The difficulty of mining Bitcoin (BTC) has surged to unprecedented levels, intensifying competition among publicly listed cryptocurrency miners from Wall Street and putting pressure on their profit margins. Despite the “miners go BRRR” (reference to a popular money-printing meme) at full speed, it's insufficient to keep up with the increase in network complexity.
Bitcoin Mining Difficulty Reaches All-Time High, Squeezing Bitcoin Miners Profit Margins
According to data from crypto-mining tracker CoinWarz, mining difficulty increased by 3.5% on Wednesday, reaching a new record high. This metric, which reflects the computational power required to mine new Bitcoin, has been steadily climbing and is often seen as an indicator of future price movements.
The rise in difficulty comes at a challenging time for miners, who are still grappling with the effects of April's “halving” event. This programmed reduction in mining rewards has already cut potential revenues by half, contributing to a roughly 10% drop in Bitcoin's price since then.
“The 4th Bitcoin halving event cut the number of daily coins mined (and all else equal, the daily revenue opportunity) in half, resulting in lower margins and profitability across our coverage universe,” commented Reginald Smith and Charles Pearce in the recent JPMorgan report.

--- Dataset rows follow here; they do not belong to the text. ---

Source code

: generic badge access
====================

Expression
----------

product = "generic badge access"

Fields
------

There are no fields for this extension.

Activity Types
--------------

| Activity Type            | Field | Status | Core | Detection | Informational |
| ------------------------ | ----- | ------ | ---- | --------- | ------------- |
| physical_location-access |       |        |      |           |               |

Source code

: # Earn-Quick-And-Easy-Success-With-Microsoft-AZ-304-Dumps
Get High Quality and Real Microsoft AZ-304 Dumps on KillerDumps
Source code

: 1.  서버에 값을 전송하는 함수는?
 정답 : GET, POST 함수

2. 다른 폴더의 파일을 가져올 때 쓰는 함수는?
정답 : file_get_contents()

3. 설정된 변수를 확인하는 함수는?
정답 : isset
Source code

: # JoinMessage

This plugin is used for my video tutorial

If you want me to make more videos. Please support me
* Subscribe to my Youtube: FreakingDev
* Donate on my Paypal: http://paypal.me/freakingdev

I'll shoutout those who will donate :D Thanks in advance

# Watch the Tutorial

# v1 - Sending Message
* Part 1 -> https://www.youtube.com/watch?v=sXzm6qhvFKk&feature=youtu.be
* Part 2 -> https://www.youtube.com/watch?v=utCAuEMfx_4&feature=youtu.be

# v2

However, the increasing difficulty has not deterred miners from expanding their operations. Bitcoin's hash rate , which measures the total computing power supporting the network, also hit an all-time high in September. This suggests that miners are betting on a significant price increase in the near future.
Despite the challenges, Bitcoin's price has shown resilience, rising 38% year-to-date and reaching a peak of $73,798 in March. The cryptocurrency was trading at around $58,000 on Thursday.
Higher Difficulty = Lower Output
The mining industry's struggles are reflected in the stock performance of major publicly traded mining companies. Shares of Marathon Digital Inc. and Riot Platforms Inc. have fallen 31% and 54% respectively this year.
“During the second quarter of 2024, our BTC production was impacted by unexpected equipment failures and transmission line maintenance at the Ellendale site operated by Applied Digital, increased global hash rate, and the April halving event,” said Fred Thiel, CEO of publicly traded miner Marathon Digital Holdings. The company's revenue for the second quarter was $145.1 million, missing the FactSet estimate of $157.9 million.
This is also evident from the Bitcoin mining results for the last month. Argo Blockchain (NASDAQ: ARBK) reported mining 38 Bitcoin in August, down from 48 in July. At the same time, HIVE Digital Technologies (NASDAQ: HIVE) mined 112 Bitcoin, which is 4 less than the 116 Bitcoin reported the previous month.
“We remain focused on our strategy of maintaining the lowest G&A expenses per Bitcoin mined, maximizing cash flow return on invested capital, and achieving high revenue per employee while minimizing share dilution,” commented Frank Holmes, Executive Chairman of HIVE.
CleanSpark (NASDAQ: CLSK) and Bitfarms (NASDAQ: BITF) also reported a decline in their Bitcoin production compared to the previous month. As a result, August revenues for Wall Street’s Bitcoin miners fell to $828 million, the lowest in a year. This marks a 57% drop from March's peak, highlighting growing challenges in the mining sector.